Want fairer access to CA’s HOV Lanes with EV exemption? We can’t rely on the CHP cops to do this all the time. The LA Times says at any given time 230 CHIPsters are responsible for 915 miles of HOV roadway, mostly here in SoCal. I’ve always never been a fan of photo enforcement. I’ve seen this happen before: the problem is that sometimes when the device is set up by the people who put it there, for them to either retire or move on, that the reason why it was put there originally gets lost, for the location to become about revenue enhancement. Traffic enforcement should never be about revenue enhancement, it erodes trust and confidence from the citizenry in their government. It should be about making examples out of people, and deterrence. Parking enforcement on the other hand, is another issue. Everyone can stop and read a sidewalk parking sign after parking their car, and thus all are fair game. Regardless, you send a message when you have a uniformed police officer out there giving out the ticket for a moving violation, not the US Mail. I’m old school about that. We have lots of red light enforcement cameras not being used for enforcement anymore in California, many California courts ruled them unconstitutional. So they just sit out there on their posts doing nothing. CalTrans already tracks those HOV lanes with electronic tools to enforce the ones that have tolls. I say lets save money and put the unused ones to use on the HOV lanes that don’t have them, to catch violators. The database will be car registrations. CA fine $491.
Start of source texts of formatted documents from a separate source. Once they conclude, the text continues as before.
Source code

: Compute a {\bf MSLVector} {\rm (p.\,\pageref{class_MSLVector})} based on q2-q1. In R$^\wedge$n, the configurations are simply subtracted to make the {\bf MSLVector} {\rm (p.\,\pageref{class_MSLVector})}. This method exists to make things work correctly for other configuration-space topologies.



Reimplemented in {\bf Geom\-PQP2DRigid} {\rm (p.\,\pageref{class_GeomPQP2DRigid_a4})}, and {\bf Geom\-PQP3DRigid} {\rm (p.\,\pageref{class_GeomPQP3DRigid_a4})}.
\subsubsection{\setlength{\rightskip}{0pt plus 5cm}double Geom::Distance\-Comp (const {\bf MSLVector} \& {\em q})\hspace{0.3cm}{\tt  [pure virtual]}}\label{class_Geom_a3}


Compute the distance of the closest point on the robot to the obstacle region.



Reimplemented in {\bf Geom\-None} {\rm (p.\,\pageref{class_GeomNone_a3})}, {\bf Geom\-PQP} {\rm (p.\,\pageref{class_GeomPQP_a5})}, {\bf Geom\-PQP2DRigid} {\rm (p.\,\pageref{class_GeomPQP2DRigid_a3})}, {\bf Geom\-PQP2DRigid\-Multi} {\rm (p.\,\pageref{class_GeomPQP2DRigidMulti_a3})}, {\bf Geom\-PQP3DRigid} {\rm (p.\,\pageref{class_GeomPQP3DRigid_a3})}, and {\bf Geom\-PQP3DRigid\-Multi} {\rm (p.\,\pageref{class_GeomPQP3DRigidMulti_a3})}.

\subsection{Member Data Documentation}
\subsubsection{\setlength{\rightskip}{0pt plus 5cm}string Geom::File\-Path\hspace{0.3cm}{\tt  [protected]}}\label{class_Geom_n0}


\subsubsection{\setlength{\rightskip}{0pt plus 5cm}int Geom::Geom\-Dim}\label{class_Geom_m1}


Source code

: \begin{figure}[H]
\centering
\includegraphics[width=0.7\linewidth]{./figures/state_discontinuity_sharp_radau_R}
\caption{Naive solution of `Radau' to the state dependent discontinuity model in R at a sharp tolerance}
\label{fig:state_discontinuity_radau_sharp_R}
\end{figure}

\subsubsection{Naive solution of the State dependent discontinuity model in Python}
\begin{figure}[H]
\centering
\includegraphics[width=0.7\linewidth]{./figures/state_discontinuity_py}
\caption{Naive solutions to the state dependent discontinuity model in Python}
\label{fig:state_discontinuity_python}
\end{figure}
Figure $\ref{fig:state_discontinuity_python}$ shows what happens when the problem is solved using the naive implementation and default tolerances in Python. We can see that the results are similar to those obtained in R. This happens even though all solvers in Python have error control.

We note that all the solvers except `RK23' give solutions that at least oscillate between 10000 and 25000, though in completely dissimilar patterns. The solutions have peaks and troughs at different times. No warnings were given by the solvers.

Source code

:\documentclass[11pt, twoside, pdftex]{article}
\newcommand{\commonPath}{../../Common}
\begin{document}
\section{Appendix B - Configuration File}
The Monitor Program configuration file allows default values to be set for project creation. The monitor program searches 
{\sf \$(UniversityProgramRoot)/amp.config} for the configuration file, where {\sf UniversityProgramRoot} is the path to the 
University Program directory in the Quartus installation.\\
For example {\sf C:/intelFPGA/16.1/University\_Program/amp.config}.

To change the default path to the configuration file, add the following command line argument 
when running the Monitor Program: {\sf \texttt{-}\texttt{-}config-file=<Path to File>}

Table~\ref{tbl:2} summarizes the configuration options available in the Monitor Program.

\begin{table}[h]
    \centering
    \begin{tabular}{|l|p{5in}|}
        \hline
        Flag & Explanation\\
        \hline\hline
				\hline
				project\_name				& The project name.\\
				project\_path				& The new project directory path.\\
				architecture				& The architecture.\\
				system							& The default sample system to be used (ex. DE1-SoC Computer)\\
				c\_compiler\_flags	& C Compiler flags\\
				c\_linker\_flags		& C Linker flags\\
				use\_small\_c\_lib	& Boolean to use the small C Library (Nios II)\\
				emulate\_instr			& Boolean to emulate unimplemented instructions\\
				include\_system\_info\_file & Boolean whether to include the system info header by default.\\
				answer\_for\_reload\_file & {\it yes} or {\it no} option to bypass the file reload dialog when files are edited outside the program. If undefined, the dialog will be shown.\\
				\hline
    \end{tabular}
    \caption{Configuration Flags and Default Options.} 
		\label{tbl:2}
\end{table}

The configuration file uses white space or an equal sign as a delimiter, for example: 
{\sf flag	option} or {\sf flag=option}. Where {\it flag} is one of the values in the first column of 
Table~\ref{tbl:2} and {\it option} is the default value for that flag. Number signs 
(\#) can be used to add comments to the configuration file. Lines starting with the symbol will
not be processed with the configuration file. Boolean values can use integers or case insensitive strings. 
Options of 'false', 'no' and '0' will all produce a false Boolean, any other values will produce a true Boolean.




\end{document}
It’s nice to see a government agency finally taking care of the masses before the affluent or wealthy, for a change. You probably will accuse me of being political, there was a time this was not. That’s the Henry Ford Model of industrialization: take care of the workers first, they build your product and buy it as well, and we rich people will find a profit in there. He certainly did between his factories and his employee based residential communities, the Ford way of life. So making HOV access income based, I like, as opposed to the car criteria the state is now using.

The problem of scale is that with this HOV EV program it’s going to have to be reviewed and narrowed periodically. Eventually someone or some kind of car will have to be eliminated. That’s the irony of this. Eventually, the program itself will have to go at mid-century probably beyond when we’ll finally reach electric saturation. The program eventually may not be needed due to full autonomy deployment down the road, anyway:

  • Do a drawdown, don’t radically shock the system and really piss off PHEV owners! Break the news to them gently. Sorry, but we need to move forward.
  • Assign a target date. For example, somewhere between 2023 and 2025, every mass market brand (bespokes not included) that sells in the US will have at least one BEV available for sale.
  • That’s when we say goodbye to single occupant HOV access to PHEV’s.

A Little Bit of History:

We are now into the third decade of mass hybrid car production, the third century of hybrid technology. In 1896 during the Lohner years before he moved on to Daimler, and a year before he built the very first Porsche, an all electric racer recently discovered in an Austrian barn, a younger Dr. Ferdinand Porsche of sports car fame, invented hybrid technology. The mad doctor was an electrical engineer, not a mechanical one, a genius nonetheless. He used a Daimler engine and rigged a generator to run the electric wheel hubs. A tiny battery pack aided as a backup. A true electrical man all the way! The Lohner Hybrid was introduced in 1901. Although not available as an option, the first mass produced car to receive a hybrid system, similar build, was not Prius. Of all cars, yes it was, what else? But a Volkswagen Beetle. In the 1930’s the mad doctor put it into one of his love bugs. The German national and worldwide shame of VW, is that none of its Beetle generations nor variants ever got any kind of electrical powertrain during its production run. Of all cars ever made, it was the one that deserved to have it either first, at least eventually. Next to Dieselgate, this is the biggest Volkswagen shame! Sad. Thankfully, the VW Bus will, finally! In fact, it’s all electric!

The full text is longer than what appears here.